Management of Water Resources Critical

Management of Water Resources CriticalManagement of Water Resources Critical

The excessive withdrawal of renewable water resources in recent years has ravaged Iran's available water resources, according to the managing director of Iran Water Resources Management, Mohammad Haj-Rasouliha.

"The national renewable water resources have shrunk by 30 billion cubic meters from an earlier pool of 130 due to unwarranted use," he was quoted as saying by Fars News Agency.

Haj-Rasouliha MADE the above statements at the first technical panel discussion on "Water Management: Challenges and Strategies" held on the periphery of the 11th International Water and Wastewater Exhibition of Iran, also known as Watex 2015.

The official called for more teamwork among the beneficiaries and stakeholders of the water sector.

Average rainfall is around 750 millimeters in the world while Iran’s annual precipitation is only a third of the figure. A 2013 study by the World Resources Institute ranked Iran as the world’s 24th most water-stressed nation, putting it at extremely high risk of future water scarcity.

"Iran's average precipitation has fallen to 205 mm in the past 15 years, down from 250 mm some 15 years ago, further reinforcing the urgency of water governance in the present time," he said.

The United Nations Development Program 2000 defines water management as the range of political, social, economic and administrative systems that are in place to regulate development and management of water resources and provisions of water services.

Haj-Rasouliha mentioned urbanization, metropolitan water supply systems growing more complicated, competition among agriculture, industry and cities for limited water supplies, considerable environmental bottlenecks, inter-provincial water sharing conflicts, imbalanced water supply and demand by watersheds, deterioration of the quality of groundwater in aquifers, and social tensions as the present and future challenges concerning water.

"Water resources shared between two or more provinces, a sense of ownership of water resources, perceived discrimination or exploitation of a shared water source, meager water resources due to dry spells or overconsumption, political and social pressures on the collective psyche for personal gain are other areas of future conflict," he said.
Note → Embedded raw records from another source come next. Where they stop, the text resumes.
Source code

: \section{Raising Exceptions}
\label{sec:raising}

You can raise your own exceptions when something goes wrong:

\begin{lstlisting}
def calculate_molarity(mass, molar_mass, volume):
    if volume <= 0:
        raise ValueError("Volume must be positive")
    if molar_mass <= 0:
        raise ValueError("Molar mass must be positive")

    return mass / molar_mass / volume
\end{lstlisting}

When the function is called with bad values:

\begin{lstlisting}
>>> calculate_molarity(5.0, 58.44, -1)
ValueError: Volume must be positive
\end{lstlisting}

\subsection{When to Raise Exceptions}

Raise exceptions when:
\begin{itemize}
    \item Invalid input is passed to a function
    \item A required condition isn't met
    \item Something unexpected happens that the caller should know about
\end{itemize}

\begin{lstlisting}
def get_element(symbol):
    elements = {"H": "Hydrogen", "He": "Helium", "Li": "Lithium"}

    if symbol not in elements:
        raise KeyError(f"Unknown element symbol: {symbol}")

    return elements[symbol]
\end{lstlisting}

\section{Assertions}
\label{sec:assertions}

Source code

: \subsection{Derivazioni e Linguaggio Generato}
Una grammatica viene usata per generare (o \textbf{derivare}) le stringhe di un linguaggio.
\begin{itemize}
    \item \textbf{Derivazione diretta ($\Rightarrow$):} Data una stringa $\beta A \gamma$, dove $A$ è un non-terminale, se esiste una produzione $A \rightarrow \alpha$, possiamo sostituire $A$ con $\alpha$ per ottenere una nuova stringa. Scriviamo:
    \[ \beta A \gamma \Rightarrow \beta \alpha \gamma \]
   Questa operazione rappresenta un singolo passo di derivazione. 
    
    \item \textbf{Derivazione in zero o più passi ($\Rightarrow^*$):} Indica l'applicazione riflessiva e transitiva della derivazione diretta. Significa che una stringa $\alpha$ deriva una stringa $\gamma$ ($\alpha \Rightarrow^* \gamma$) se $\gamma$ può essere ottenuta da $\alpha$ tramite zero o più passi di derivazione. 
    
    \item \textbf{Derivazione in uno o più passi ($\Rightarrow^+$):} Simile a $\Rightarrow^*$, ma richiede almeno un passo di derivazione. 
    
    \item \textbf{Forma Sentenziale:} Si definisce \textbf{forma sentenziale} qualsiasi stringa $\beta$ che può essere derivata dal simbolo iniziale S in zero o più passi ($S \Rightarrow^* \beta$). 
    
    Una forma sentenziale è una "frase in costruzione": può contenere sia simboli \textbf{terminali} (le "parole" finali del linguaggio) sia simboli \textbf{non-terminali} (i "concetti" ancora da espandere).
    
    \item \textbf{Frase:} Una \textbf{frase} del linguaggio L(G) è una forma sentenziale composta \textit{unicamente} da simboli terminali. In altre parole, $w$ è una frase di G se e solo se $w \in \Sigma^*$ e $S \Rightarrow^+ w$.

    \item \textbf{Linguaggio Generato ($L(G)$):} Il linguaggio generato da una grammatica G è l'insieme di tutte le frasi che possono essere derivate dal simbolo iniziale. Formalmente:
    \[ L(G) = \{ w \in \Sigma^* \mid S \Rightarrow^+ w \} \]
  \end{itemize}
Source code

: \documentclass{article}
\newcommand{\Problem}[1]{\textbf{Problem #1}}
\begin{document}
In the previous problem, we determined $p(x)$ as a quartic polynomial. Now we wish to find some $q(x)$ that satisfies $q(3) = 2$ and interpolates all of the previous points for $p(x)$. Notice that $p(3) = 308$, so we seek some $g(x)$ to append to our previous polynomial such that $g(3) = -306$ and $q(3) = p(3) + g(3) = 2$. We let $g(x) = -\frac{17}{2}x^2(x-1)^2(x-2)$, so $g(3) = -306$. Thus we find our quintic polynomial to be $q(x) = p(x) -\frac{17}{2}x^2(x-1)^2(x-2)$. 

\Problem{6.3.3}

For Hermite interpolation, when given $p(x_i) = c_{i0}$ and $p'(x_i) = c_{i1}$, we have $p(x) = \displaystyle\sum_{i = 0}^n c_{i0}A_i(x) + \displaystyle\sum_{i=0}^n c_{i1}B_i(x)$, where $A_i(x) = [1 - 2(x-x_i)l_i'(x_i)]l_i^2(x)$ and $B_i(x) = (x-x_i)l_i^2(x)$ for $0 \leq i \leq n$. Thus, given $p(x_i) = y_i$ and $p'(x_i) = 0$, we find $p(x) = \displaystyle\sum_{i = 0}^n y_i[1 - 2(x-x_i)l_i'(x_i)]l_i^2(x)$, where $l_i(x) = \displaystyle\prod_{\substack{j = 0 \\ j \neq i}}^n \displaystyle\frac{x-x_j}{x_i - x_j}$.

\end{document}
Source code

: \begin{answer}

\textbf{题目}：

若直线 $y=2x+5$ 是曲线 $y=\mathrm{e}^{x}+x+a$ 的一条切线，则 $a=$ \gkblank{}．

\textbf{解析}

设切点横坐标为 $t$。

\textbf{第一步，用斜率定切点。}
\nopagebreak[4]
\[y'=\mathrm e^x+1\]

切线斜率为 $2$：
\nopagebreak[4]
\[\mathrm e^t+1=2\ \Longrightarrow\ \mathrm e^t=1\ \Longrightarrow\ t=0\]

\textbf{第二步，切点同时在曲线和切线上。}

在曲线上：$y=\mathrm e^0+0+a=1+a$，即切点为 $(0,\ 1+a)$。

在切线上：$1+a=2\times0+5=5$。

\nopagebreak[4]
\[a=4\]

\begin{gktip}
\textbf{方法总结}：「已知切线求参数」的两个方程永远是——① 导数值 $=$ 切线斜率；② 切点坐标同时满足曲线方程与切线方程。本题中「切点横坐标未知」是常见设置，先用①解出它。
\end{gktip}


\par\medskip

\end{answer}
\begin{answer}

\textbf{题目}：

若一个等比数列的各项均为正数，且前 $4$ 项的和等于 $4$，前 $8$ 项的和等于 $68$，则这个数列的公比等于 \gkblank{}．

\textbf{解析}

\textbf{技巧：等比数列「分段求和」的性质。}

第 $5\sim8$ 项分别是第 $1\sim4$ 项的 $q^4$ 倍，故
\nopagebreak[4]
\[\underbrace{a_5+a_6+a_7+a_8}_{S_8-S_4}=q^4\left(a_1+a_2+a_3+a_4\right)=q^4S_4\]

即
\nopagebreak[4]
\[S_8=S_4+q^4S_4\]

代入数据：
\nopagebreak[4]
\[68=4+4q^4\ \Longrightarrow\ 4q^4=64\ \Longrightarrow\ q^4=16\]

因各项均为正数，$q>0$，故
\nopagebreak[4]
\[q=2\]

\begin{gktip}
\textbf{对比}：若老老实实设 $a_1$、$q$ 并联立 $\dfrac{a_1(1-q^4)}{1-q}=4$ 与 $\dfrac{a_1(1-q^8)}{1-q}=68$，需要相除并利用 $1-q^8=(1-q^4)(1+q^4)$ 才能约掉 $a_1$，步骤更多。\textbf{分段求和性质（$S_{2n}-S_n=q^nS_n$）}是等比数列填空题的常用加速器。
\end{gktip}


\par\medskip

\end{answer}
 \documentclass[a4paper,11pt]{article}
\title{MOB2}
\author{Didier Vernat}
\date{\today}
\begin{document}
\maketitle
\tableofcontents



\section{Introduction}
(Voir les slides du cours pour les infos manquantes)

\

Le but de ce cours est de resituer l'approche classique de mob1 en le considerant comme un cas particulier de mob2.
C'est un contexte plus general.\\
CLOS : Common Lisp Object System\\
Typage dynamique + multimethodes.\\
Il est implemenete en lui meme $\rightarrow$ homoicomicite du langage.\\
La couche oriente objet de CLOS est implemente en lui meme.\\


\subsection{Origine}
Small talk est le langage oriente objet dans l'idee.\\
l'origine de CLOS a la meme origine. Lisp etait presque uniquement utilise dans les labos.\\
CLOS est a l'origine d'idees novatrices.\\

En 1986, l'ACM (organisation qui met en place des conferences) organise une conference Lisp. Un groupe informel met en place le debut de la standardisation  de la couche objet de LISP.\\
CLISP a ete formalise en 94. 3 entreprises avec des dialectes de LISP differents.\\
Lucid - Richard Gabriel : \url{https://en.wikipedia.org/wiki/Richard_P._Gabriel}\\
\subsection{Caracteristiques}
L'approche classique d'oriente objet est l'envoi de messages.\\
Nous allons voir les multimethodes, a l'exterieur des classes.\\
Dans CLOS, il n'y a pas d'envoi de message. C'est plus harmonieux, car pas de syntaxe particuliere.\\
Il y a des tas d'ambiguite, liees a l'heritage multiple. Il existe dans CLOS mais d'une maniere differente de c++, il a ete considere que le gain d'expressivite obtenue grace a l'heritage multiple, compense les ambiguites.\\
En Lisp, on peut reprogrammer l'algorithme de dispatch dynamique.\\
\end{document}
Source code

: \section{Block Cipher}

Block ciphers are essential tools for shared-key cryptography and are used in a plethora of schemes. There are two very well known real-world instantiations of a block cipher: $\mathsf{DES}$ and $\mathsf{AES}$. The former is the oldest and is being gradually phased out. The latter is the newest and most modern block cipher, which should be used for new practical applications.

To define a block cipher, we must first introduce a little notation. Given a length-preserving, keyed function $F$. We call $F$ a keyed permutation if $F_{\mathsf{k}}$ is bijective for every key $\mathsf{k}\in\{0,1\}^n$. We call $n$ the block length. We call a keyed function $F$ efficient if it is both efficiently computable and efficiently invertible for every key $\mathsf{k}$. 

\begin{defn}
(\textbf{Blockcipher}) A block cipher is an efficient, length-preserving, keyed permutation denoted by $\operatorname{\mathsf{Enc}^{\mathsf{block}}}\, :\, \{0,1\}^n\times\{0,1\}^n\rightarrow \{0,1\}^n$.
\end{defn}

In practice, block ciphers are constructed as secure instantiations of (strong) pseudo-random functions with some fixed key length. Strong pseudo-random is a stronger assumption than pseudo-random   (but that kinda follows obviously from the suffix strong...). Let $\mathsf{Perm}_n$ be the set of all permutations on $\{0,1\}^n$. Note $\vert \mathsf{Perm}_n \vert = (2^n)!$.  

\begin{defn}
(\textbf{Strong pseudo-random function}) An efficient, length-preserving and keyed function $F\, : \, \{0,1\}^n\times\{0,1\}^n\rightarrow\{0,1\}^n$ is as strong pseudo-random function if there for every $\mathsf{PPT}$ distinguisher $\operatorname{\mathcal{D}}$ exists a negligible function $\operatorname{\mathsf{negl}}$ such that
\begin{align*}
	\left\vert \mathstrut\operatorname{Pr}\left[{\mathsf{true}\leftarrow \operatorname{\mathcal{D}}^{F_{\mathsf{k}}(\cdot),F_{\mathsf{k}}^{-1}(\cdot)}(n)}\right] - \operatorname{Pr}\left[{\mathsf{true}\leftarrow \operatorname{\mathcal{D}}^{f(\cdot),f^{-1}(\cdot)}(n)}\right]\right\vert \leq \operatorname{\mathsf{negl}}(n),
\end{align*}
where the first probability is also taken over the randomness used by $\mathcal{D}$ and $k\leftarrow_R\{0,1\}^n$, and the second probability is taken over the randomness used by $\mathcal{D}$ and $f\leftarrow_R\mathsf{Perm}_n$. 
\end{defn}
Taking stock of issues throttling Urmia, Karkheh and Zayanderoud watersheds, Haj-Rasouliha underlined the pivotal role of water management in regulating national water resources and balancing supply and consumption through coordinated distribution, preserving resources to meet the economic, social and environmental needs, and reducing intersectional quarrels as well as attracting participation of benefactors.

"Heeding all technical, environmental, socio-cultural, legal, security and political areas and aspects of water management could be a step toward greater harmony among related executives and organizations," he said.